• _Task prompt_: Transcribe every entry that follows, word for word, and omit the images.

▬▬▬▬▬▬

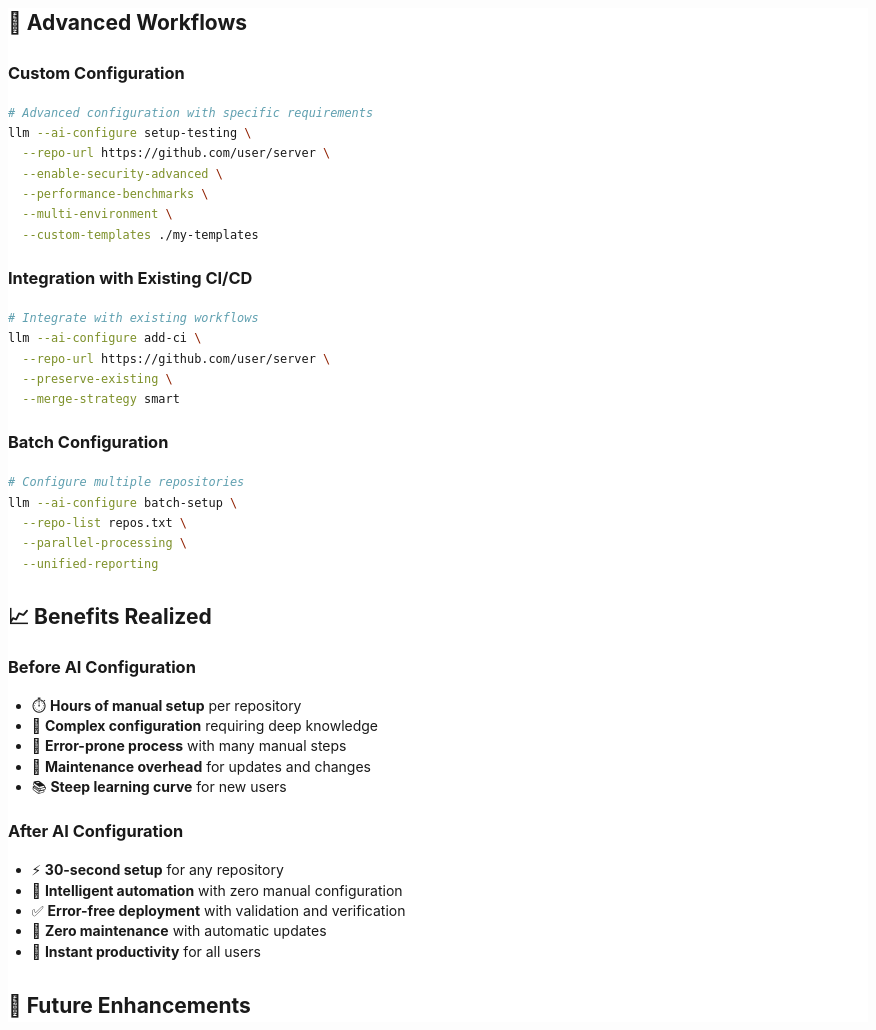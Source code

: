 ## 🎯 Advanced Workflows

### Custom Configuration

```bash
# Advanced configuration with specific requirements
llm --ai-configure setup-testing \
  --repo-url https://github.com/user/server \
  --enable-security-advanced \
  --performance-benchmarks \
  --multi-environment \
  --custom-templates ./my-templates
```

### Integration with Existing CI/CD

```bash
# Integrate with existing workflows
llm --ai-configure add-ci \
  --repo-url https://github.com/user/server \
  --preserve-existing \
  --merge-strategy smart
```

### Batch Configuration

```bash
# Configure multiple repositories
llm --ai-configure batch-setup \
  --repo-list repos.txt \
  --parallel-processing \
  --unified-reporting
```

## 📈 Benefits Realized

### Before AI Configuration
- ⏱️ **Hours of manual setup** per repository
- 🔧 **Complex configuration** requiring deep knowledge
- 🐛 **Error-prone process** with many manual steps
- 🔄 **Maintenance overhead** for updates and changes
- 📚 **Steep learning curve** for new users

### After AI Configuration
- ⚡ **30-second setup** for any repository
- 🤖 **Intelligent automation** with zero manual configuration
- ✅ **Error-free deployment** with validation and verification
- 🔄 **Zero maintenance** with automatic updates
- 🎯 **Instant productivity** for all users

## 🚀 Future Enhancements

▬▬▬▬▬▬

• _Exercise result_:
Source code

: ## 🎯 Advanced Workflows

### Custom Configuration

```bash
# Advanced configuration with specific requirements
llm --ai-configure setup-testing \
  --repo-url https://github.com/user/server \
  --enable-security-advanced \
  --performance-benchmarks \
  --multi-environment \
  --custom-templates ./my-templates
```

### Integration with Existing CI/CD

```bash
# Integrate with existing workflows
llm --ai-configure add-ci \
  --repo-url https://github.com/user/server \
  --preserve-existing \
  --merge-strategy smart
```

### Batch Configuration

```bash
# Configure multiple repositories
llm --ai-configure batch-setup \
  --repo-list repos.txt \
  --parallel-processing \
  --unified-reporting
```

## 📈 Benefits Realized

### Before AI Configuration
- ⏱️ **Hours of manual setup** per repository
- 🔧 **Complex configuration** requiring deep knowledge
- 🐛 **Error-prone process** with many manual steps
- 🔄 **Maintenance overhead** for updates and changes
- 📚 **Steep learning curve** for new users

### After AI Configuration
- ⚡ **30-second setup** for any repository
- 🤖 **Intelligent automation** with zero manual configuration
- ✅ **Error-free deployment** with validation and verification
- 🔄 **Zero maintenance** with automatic updates
- 🎯 **Instant productivity** for all users

## 🚀 Future Enhancements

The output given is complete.